Maria de Fátima – Sim, e esse seria um mapa muito útil. As empresas deveriam abrir seus dados sobre doenças e mortalidade porque a sociedade tem o direito de saber. Mas a atribuição de avaliar planos não é nossa. Eu avalio o SUS. Neste estudo, comparando a população do SUS com a de usuários de planos, vimos que a rede pública não se saiu tão mal.

ISTOÉ – ISTOÉ – Qual seria a primeira medida dos planos para proteger de verdade a saúde dos seus associados?
Maria de Fátima Marinho de Souza

Maria de Fátima – A maioria carece de programas de prevenção e promoção da saúde. Deveria haver maior preocupação com ações de prevenção primária – uma delas é estimular a redução do tabagismo – e também de implantar programas de diagnóstico precoce de doenças como o câncer de mama e o de próstata. Mas não se faz isso. Hoje, o acesso irrestrito a exames e consultas é visto como um sinônimo de saúde, quando representa a doença.
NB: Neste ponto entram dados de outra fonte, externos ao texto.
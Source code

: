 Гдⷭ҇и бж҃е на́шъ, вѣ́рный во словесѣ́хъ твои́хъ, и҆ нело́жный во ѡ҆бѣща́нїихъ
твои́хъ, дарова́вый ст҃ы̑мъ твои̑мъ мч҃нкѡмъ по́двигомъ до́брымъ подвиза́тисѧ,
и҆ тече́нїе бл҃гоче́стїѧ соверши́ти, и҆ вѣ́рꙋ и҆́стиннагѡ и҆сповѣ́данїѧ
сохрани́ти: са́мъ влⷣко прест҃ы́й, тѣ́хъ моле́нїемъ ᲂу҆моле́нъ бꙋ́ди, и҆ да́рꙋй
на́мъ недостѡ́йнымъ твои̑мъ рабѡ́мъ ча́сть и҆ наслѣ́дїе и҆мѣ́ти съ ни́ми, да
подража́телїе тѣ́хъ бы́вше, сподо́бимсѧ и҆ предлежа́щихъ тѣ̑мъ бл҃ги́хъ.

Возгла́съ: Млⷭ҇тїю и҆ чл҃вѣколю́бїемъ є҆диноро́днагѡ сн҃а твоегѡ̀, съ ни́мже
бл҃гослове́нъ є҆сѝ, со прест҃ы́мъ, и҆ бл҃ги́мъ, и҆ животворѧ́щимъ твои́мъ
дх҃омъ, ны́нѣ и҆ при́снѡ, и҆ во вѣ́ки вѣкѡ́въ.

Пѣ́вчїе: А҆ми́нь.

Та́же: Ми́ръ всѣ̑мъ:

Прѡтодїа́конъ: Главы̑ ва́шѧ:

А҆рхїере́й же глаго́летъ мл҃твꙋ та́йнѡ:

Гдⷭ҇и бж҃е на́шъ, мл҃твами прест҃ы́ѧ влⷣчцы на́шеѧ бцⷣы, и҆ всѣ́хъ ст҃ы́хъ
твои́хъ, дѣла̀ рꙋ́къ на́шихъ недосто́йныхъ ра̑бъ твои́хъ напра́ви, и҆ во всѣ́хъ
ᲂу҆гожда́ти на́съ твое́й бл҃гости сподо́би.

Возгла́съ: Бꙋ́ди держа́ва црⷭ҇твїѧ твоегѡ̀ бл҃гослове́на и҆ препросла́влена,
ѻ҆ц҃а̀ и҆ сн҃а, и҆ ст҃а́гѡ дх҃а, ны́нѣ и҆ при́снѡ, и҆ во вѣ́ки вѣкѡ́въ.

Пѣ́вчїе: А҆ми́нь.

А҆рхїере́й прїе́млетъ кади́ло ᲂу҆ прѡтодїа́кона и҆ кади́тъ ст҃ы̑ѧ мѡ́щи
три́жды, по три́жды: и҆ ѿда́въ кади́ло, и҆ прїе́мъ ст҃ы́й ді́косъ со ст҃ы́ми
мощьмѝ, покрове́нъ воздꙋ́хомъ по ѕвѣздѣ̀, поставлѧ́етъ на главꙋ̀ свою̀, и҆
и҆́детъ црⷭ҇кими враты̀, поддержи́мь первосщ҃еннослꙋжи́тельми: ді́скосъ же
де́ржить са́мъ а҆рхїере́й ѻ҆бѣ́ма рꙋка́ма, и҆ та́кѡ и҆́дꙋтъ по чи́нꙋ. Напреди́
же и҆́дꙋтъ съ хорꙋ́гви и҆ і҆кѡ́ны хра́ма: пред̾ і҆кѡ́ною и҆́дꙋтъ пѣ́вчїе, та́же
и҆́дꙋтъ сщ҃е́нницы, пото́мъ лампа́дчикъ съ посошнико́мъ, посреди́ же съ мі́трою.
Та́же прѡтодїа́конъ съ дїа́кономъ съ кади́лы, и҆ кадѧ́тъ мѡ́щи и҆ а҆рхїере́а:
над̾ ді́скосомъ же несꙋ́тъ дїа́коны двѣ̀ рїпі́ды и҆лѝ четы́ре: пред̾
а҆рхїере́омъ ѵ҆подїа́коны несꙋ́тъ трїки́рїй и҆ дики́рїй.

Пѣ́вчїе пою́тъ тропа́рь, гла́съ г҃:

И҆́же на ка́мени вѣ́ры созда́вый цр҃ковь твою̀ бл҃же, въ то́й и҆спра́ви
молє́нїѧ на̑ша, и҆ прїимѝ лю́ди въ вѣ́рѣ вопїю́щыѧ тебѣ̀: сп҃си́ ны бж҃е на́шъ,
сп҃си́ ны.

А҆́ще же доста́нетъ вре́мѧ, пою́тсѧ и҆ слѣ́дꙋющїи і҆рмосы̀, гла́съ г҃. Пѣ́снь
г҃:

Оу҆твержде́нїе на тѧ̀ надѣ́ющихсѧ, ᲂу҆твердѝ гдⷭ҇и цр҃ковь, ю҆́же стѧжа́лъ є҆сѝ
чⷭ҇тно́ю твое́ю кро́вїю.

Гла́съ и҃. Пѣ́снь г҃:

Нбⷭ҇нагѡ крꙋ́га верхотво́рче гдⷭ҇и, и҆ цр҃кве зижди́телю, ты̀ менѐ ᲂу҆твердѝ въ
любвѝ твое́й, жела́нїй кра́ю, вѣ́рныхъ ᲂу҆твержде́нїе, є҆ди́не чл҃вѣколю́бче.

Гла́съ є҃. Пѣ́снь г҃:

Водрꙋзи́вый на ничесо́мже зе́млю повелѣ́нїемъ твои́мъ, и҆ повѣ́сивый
ISTOÉ – ISTOÉ – Falta planejamento?
Maria de Fátima Marinho de Souza

Maria de Fátima – Os planos deveriam identificar o perfil da população que atendem, enxergar as demandas dos funcionários de empresas e as características da ocupação para traçar planos eficientes de evitar ataques cardíacos em idade precoce. Essa ação precisaria ser vista como uma responsabilidade do grupo que vende um plano. De outro modo, essas empresas estão vendendo uma ilusão de que a pessoa está protegida.